LL Cool J. Photo: Paul Natkin/Getty Images
LL Cool J’s Kangol Hat
The Kangol hat holds a prominent place in hip-hop fashion, often associated with the genre's early days in the '80s and '90s. This popular headwear became a symbol of casual coolness, popularized by hip-hop pioneers like LL Cool J and Run-D.M.C. The simple, round shape and the Kangaroo logo on the front became instantly recognizable, making the Kangol an essential accessory that was synonymous with a laid-back, streetwise style.
Dr. Dre, comedian T.K. Kirkland, Eazy-E, and Too Short in 1989. Photo: Raymond Boyd/Getty Images
N.W.A & Sports Team Representation
Hip-hop, and notably N.W.A., played a significant role in popularizing sports team representation in fashion. The Los Angeles Raiders' gear became synonymous with West Coast hip-hop thanks to its association with the group's members Dr. Dre, Eazy-E, and Ice Cube, as well as MC Ren.
Slick Rick in 1991. Photo: Al Pereira/Getty Images/Michael Ochs Archives
Slick Rick’s Rings & Gold Chains
Slick Rick "The Ruler" has made a lasting impact on hip-hop jewelry and fashion with his kingly display of jewelry and wealth. His trendsetting signature look — a fistful of gold rings and a neck heavily layered with an array of opulent chains — exuded a sense of grandeur and self-confidence. Slick Rick's bold and flamboyant approach to jewelry and fashion remains a defining element of hip-hop's sartorial history, well documented in Tobak's Ice Cold.
Tupac Walks The Versace Runway Show
Tupac Shakur's runway appearance at the 1996 Versace runway show was a remarkable and unexpected moment in fashion history. The show was part of Milan Fashion Week, and Versace was known for pushing boundaries and embracing popular culture in their designs.
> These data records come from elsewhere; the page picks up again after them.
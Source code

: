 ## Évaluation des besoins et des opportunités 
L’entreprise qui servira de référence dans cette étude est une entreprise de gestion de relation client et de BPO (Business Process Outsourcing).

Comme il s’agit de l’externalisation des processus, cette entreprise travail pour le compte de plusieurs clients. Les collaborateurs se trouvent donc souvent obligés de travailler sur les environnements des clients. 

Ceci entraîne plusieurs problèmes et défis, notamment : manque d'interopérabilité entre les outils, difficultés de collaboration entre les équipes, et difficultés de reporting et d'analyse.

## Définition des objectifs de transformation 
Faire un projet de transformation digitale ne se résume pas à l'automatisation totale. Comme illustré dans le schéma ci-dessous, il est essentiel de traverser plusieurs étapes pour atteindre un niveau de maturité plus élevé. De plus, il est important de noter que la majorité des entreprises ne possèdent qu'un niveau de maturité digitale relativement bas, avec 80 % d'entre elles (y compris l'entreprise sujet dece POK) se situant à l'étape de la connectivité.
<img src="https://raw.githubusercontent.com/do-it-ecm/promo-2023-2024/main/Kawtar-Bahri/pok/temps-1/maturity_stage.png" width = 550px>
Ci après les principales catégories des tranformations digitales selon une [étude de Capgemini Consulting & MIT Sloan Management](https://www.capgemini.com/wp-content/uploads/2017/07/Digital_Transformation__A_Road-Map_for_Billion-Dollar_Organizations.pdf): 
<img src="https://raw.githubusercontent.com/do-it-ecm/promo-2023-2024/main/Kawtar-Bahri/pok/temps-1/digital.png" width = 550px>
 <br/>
In Fashion Killa, Krishnamurpy documents Shakur's introduction to Gianni Versace and his participation in the 1996 Milan runway show, where he walked arm-in-arm with Kadida Jones.
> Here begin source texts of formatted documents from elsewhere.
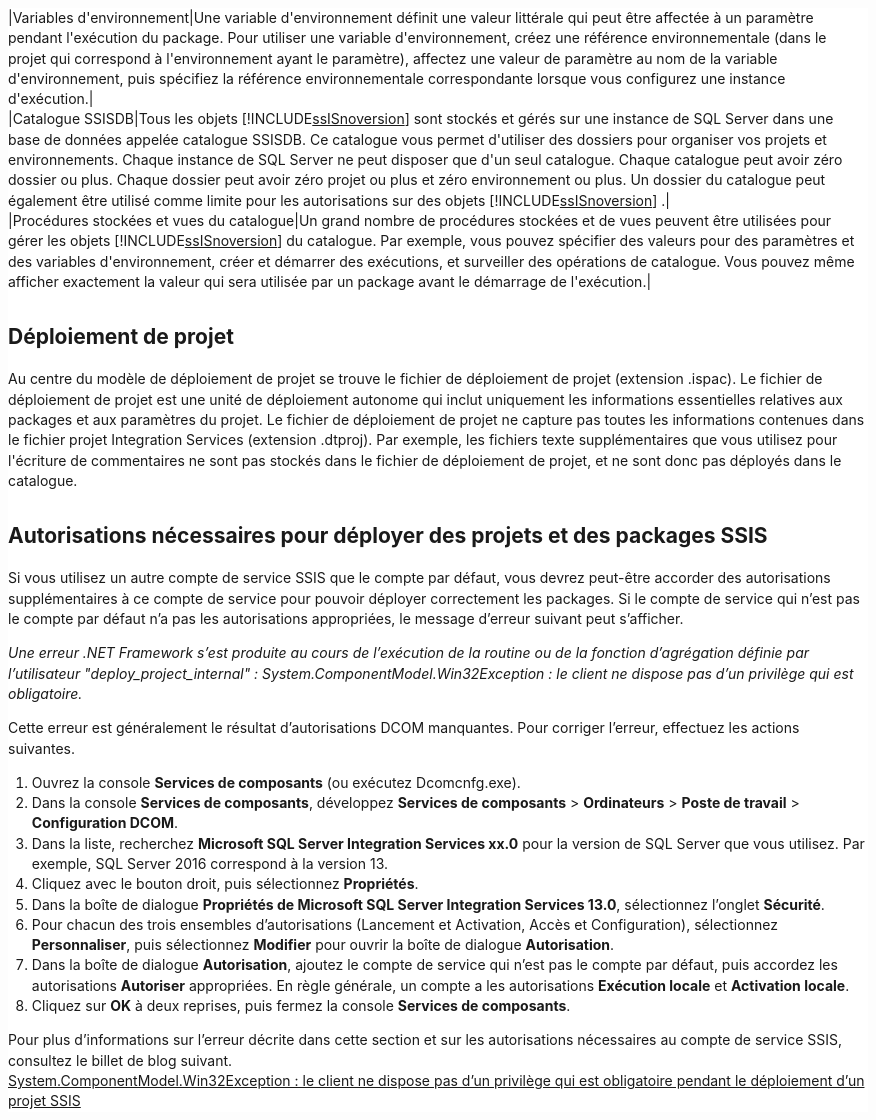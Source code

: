 |Variables d'environnement|Une variable d'environnement définit une valeur littérale qui peut être affectée à un paramètre pendant l'exécution du package. Pour utiliser une variable d'environnement, créez une référence environnementale (dans le projet qui correspond à l'environnement ayant le paramètre), affectez une valeur de paramètre au nom de la variable d'environnement, puis spécifiez la référence environnementale correspondante lorsque vous configurez une instance d'exécution.|  
|Catalogue SSISDB|Tous les objets [!INCLUDE[ssISnoversion](../../includes/ssisnoversion-md.md)] sont stockés et gérés sur une instance de SQL Server dans une base de données appelée catalogue SSISDB. Ce catalogue vous permet d'utiliser des dossiers pour organiser vos projets et environnements. Chaque instance de SQL Server ne peut disposer que d'un seul catalogue. Chaque catalogue peut avoir zéro dossier ou plus. Chaque dossier peut avoir zéro projet ou plus et zéro environnement ou plus. Un dossier du catalogue peut également être utilisé comme limite pour les autorisations sur des objets [!INCLUDE[ssISnoversion](../../includes/ssisnoversion-md.md)] .|  
|Procédures stockées et vues du catalogue|Un grand nombre de procédures stockées et de vues peuvent être utilisées pour gérer les objets [!INCLUDE[ssISnoversion](../../includes/ssisnoversion-md.md)] du catalogue. Par exemple, vous pouvez spécifier des valeurs pour des paramètres et des variables d'environnement, créer et démarrer des exécutions, et surveiller des opérations de catalogue. Vous pouvez même afficher exactement la valeur qui sera utilisée par un package avant le démarrage de l'exécution.|  
  
## <a name="project-deployment"></a>Déploiement de projet  
 Au centre du modèle de déploiement de projet se trouve le fichier de déploiement de projet (extension .ispac). Le fichier de déploiement de projet est une unité de déploiement autonome qui inclut uniquement les informations essentielles relatives aux packages et aux paramètres du projet. Le fichier de déploiement de projet ne capture pas toutes les informations contenues dans le fichier projet Integration Services (extension .dtproj). Par exemple, les fichiers texte supplémentaires que vous utilisez pour l'écriture de commentaires ne sont pas stockés dans le fichier de déploiement de projet, et ne sont donc pas déployés dans le catalogue.  

## <a name="permissions-required-to-deploy-ssis-projects-and-packages"></a>Autorisations nécessaires pour déployer des projets et des packages SSIS

Si vous utilisez un autre compte de service SSIS que le compte par défaut, vous devrez peut-être accorder des autorisations supplémentaires à ce compte de service pour pouvoir déployer correctement les packages. Si le compte de service qui n’est pas le compte par défaut n’a pas les autorisations appropriées, le message d’erreur suivant peut s’afficher.

*Une erreur .NET Framework s’est produite au cours de l’exécution de la routine ou de la fonction d’agrégation définie par l’utilisateur "deploy_project_internal" : System.ComponentModel.Win32Exception : le client ne dispose pas d’un privilège qui est obligatoire.*

Cette erreur est généralement le résultat d’autorisations DCOM manquantes. Pour corriger l’erreur, effectuez les actions suivantes.

1.  Ouvrez la console **Services de composants** (ou exécutez Dcomcnfg.exe).
2.  Dans la console **Services de composants**, développez **Services de composants** > **Ordinateurs** > **Poste de travail** > **Configuration DCOM**.
3.  Dans la liste, recherchez **Microsoft SQL Server Integration Services xx.0** pour la version de SQL Server que vous utilisez. Par exemple, SQL Server 2016 correspond à la version 13.
4.  Cliquez avec le bouton droit, puis sélectionnez **Propriétés**.
5.  Dans la boîte de dialogue **Propriétés de Microsoft SQL Server Integration Services 13.0**, sélectionnez l’onglet **Sécurité**.
6.  Pour chacun des trois ensembles d’autorisations (Lancement et Activation, Accès et Configuration), sélectionnez **Personnaliser**, puis sélectionnez **Modifier** pour ouvrir la boîte de dialogue **Autorisation**.
7.  Dans la boîte de dialogue **Autorisation**, ajoutez le compte de service qui n’est pas le compte par défaut, puis accordez les autorisations **Autoriser** appropriées. En règle générale, un compte a les autorisations **Exécution locale** et **Activation locale**.
8.  Cliquez sur **OK** à deux reprises, puis fermez la console **Services de composants**.

Pour plus d’informations sur l’erreur décrite dans cette section et sur les autorisations nécessaires au compte de service SSIS, consultez le billet de blog suivant.  
[System.ComponentModel.Win32Exception : le client ne dispose pas d’un privilège qui est obligatoire pendant le déploiement d’un projet SSIS](https://blogs.msdn.microsoft.com/dataaccesstechnologies/2013/08/20/system-componentmodel-win32exception-a-required-privilege-is-not-held-by-the-client-while-deploying-ssis-project/)
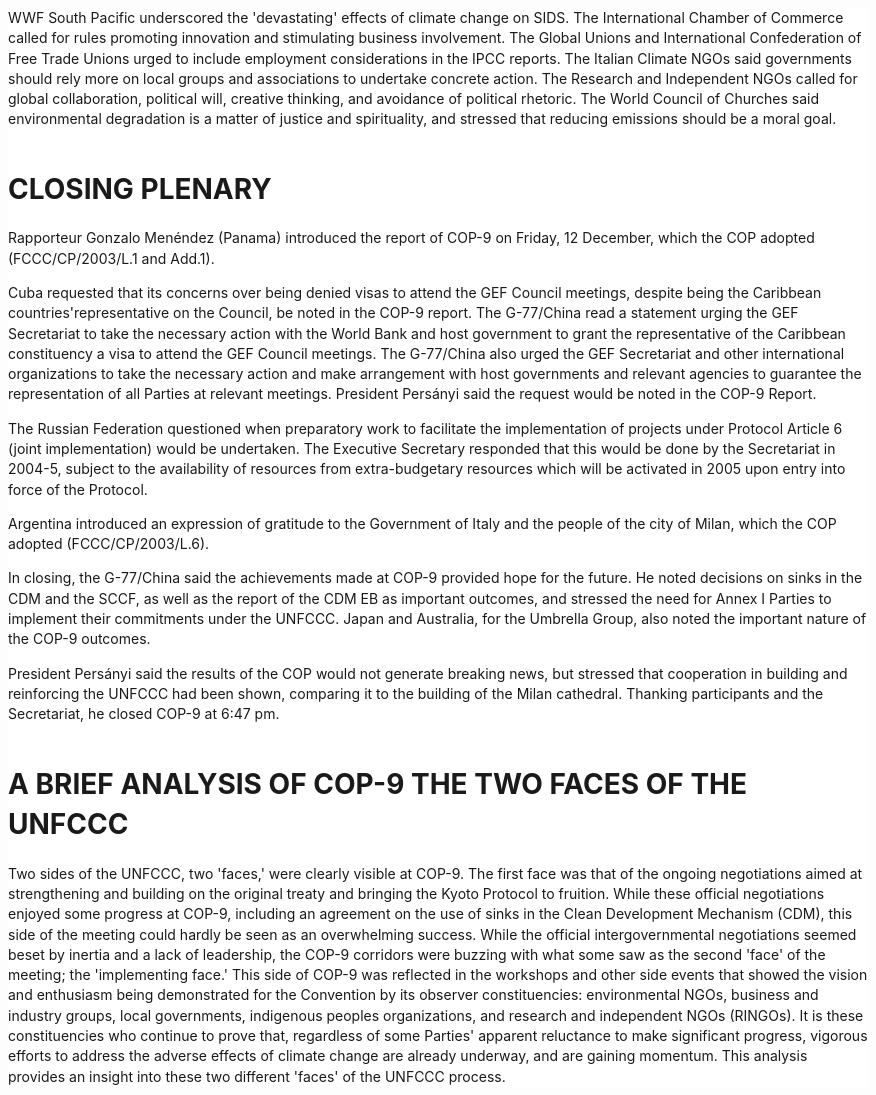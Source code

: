 WWF South Pacific underscored the 'devastating' effects of climate  change on SIDS. The International Chamber of Commerce called for  rules promoting innovation and stimulating business involvement.  The Global Unions and International Confederation of Free Trade  Unions urged to include employment considerations in the IPCC  reports. The Italian Climate NGOs said governments should rely  more on local groups and associations to undertake concrete action.  The Research and Independent NGOs called for global collaboration,  political will, creative thinking, and avoidance of political  rhetoric. The World Council of Churches said environmental  degradation is a matter of justice and spirituality, and stressed  that reducing emissions should be a moral goal.

# CLOSING PLENARY

Rapporteur Gonzalo Menéndez (Panama) introduced the report of  COP-9 on Friday, 12 December, which the COP adopted  (FCCC/CP/2003/L.1 and Add.1).

Cuba requested that its concerns over being denied visas to attend  the GEF Council meetings, despite being the Caribbean  countries'representative on the Council, be noted in the COP-9  report. The G-77/China read a statement urging the GEF Secretariat  to take the necessary action with the World Bank and host  government to grant the representative of the Caribbean  constituency a visa to attend the GEF Council meetings. The  G-77/China also urged the GEF Secretariat and other international  organizations to take the necessary action and make arrangement  with host governments and relevant agencies to guarantee the  representation of all Parties at relevant meetings. President  Persányi said the request would be noted in the COP-9 Report.

The Russian Federation questioned when preparatory work to  facilitate the implementation of projects under Protocol Article 6  (joint implementation) would be undertaken. The Executive  Secretary responded that this would be done by the Secretariat in  2004-5, subject to the availability of resources from  extra-budgetary resources which will be activated in 2005 upon  entry into force of the Protocol.

Argentina introduced an expression of gratitude to the Government  of Italy and the people of the city of Milan, which the COP  adopted (FCCC/CP/2003/L.6).

In closing, the G-77/China said the achievements made at COP-9  provided hope for the future. He noted decisions on sinks in the  CDM and the SCCF, as well as the report of the CDM EB as important  outcomes, and stressed the need for Annex I Parties to implement  their commitments under the UNFCCC. Japan and Australia, for the  Umbrella Group, also noted the important nature of the COP-9  outcomes.

President Persányi said the results of the COP would not generate  breaking news, but stressed that cooperation in building and  reinforcing the UNFCCC had been shown, comparing it to the  building of the Milan cathedral. Thanking participants and the  Secretariat, he closed COP-9 at 6:47 pm.

# A BRIEF ANALYSIS OF COP-9 THE TWO FACES OF THE UNFCCC

Two sides of the UNFCCC, two 'faces,' were clearly visible at  COP-9. The first face was that of the ongoing negotiations aimed at  strengthening and building on the original treaty and bringing the  Kyoto Protocol to fruition. While these official negotiations  enjoyed some progress at COP-9, including an agreement on the use  of sinks in the Clean Development Mechanism (CDM), this side of  the meeting could hardly be seen as an overwhelming success. While  the official intergovernmental negotiations seemed beset by  inertia and a lack of leadership, the COP-9 corridors were buzzing  with what some saw as the second 'face' of the meeting; the  'implementing face.' This side of COP-9 was reflected in the  workshops and other side events that showed the vision and  enthusiasm being demonstrated for the Convention by its observer  constituencies: environmental NGOs, business and industry groups,  local governments, indigenous peoples organizations, and research  and independent NGOs (RINGOs). It is these constituencies who  continue to prove that, regardless of some Parties' apparent  reluctance to make significant progress, vigorous efforts to  address the adverse effects of climate change are already underway,  and are gaining momentum. This analysis provides an insight into  these two different 'faces' of the UNFCCC process.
TLC. Photo: Tim Roney/Getty Images
Women Embrace Oversized Styles
Oversized styles during the 1990s were not limited to menswear; many women in hip-hop during this time adopted a "tomboy" aesthetic. This trend was exemplified by artists like Aaliyah’s predilection for crop tops paired with oversized pants and outerwear (and iconic outfits like her well-remembered Tommy Hilfiger look.)
Many other female artists donned oversized, menswear-inspired looks, including TLC and their known love for matching outfits featuring baggy overalls, denim, and peeking boxer shorts and Missy Elliott's famous "trash bag" suit worn in her 1997 music video for "The Rain." Speaking to Elle Magazine two decades after the original video release Elliot told the magazine that it was a powerful symbol that helped mask her shyness, "I loved the idea of feeling like a hip hop Michelin woman."
Diddy Launches Sean John
Sean "Diddy" Combs’ launch of Sean John in 1998 was about more than just clothing. Following the success of other successful sportswear brands by music industry legends like Russell Simmons’ Phat Farm, Sean John further represented a lifestyle and a cultural movement. Inspired by his own fashion sensibilities, Diddy wanted to create elevated clothing that reflected the style and swagger of hip-hop. From tailored suits to sportswear, the brand was known for its bold designs and signature logo, and shared space with other successful brands like Jay-Z’s Rocawear and model Kimora Lee Simmons' brand Baby Phat.
Lil' Kim. Photo: Ron Galella/Ron Galella Collection via Getty Images
Lil’ Kim Steals The Show
Lil' Kim’s daring and iconic styles found a kindred home at Versace with
In 1999, Lil' Kim made waves at the MTV Video Music Awards with her unforgettable appearance in a lavender jumpsuit designed by Donatella Versace. This iconic moment solidified her close relationship with the fashion designer, and their collaboration played a pivotal role in reshaping the landscape of hip-hop fashion, pushing boundaries and embracing bold, daring styles predating other newsworthy moments like J.Lo’s 2000 appearance in "The Dress" at the GRAMMY Awards.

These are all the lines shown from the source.